:: Exercise data ::

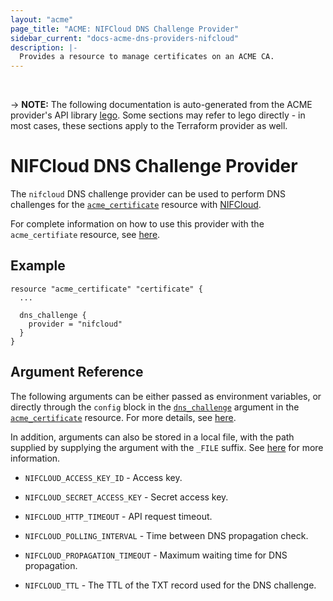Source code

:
 ```yaml
---
layout: "acme"
page_title: "ACME: NIFCloud DNS Challenge Provider"
sidebar_current: "docs-acme-dns-providers-nifcloud"
description: |-
  Provides a resource to manage certificates on an ACME CA.
---
```

<br>

-> **NOTE:** The following documentation is auto-generated from the
ACME provider's API library [lego](https://go-acme.github.io/lego/).
Some sections may refer to lego directly - in most cases, these
sections apply to the Terraform provider as well.

# NIFCloud DNS Challenge Provider

The `nifcloud` DNS challenge provider can be used to perform DNS challenges for
the [`acme_certificate`][resource-acme-certificate] resource with
[NIFCloud](https://www.nifcloud.com/).

[resource-acme-certificate]: /docs/providers/acme/r/certificate.html

For complete information on how to use this provider with the `acme_certifiate`
resource, see [here][resource-acme-certificate-dns-challenges].

[resource-acme-certificate-dns-challenges]: /docs/providers/acme/r/certificate.html#using-dns-challenges

## Example

```hcl
resource "acme_certificate" "certificate" {
  ...

  dns_challenge {
    provider = "nifcloud"
  }
}
```
## Argument Reference

The following arguments can be either passed as environment variables, or
directly through the `config` block in the
[`dns_challenge`][resource-acme-certificate-dns-challenge-arg] argument in the
[`acme_certificate`][resource-acme-certificate] resource. For more details, see
[here][resource-acme-certificate-dns-challenges].

[resource-acme-certificate-dns-challenge-arg]: /docs/providers/acme/r/certificate.html#dns_challenge

In addition, arguments can also be stored in a local file, with the path
supplied by supplying the argument with the `_FILE` suffix. See
[here][acme-certificate-file-arg-example] for more information.

[acme-certificate-file-arg-example]: /docs/providers/acme/r/certificate.html#using-variable-files-for-provider-arguments

* `NIFCLOUD_ACCESS_KEY_ID` - Access key.
* `NIFCLOUD_SECRET_ACCESS_KEY` - Secret access key.

* `NIFCLOUD_HTTP_TIMEOUT` - API request timeout.
* `NIFCLOUD_POLLING_INTERVAL` - Time between DNS propagation check.
* `NIFCLOUD_PROPAGATION_TIMEOUT` - Maximum waiting time for DNS propagation.
* `NIFCLOUD_TTL` - The TTL of the TXT record used for the DNS challenge.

:::

**Work request**
An exact copy of the lines from the one holding "more details, see" through the end of the data is the whole answer.

**Response to this exercise**
[`acme_certificate`][resource-acme-certificate] resource. For more details, see
[here][resource-acme-certificate-dns-challenges].

[resource-acme-certificate-dns-challenge-arg]: /docs/providers/acme/r/certificate.html#dns_challenge

In addition, arguments can also be stored in a local file, with the path
supplied by supplying the argument with the `_FILE` suffix. See
[here][acme-certificate-file-arg-example] for more information.

[acme-certificate-file-arg-example]: /docs/providers/acme/r/certificate.html#using-variable-files-for-provider-arguments

* `NIFCLOUD_ACCESS_KEY_ID` - Access key.
* `NIFCLOUD_SECRET_ACCESS_KEY` - Secret access key.

* `NIFCLOUD_HTTP_TIMEOUT` - API request timeout.
* `NIFCLOUD_POLLING_INTERVAL` - Time between DNS propagation check.
* `NIFCLOUD_PROPAGATION_TIMEOUT` - Maximum waiting time for DNS propagation.
* `NIFCLOUD_TTL` - The TTL of the TXT record used for the DNS challenge.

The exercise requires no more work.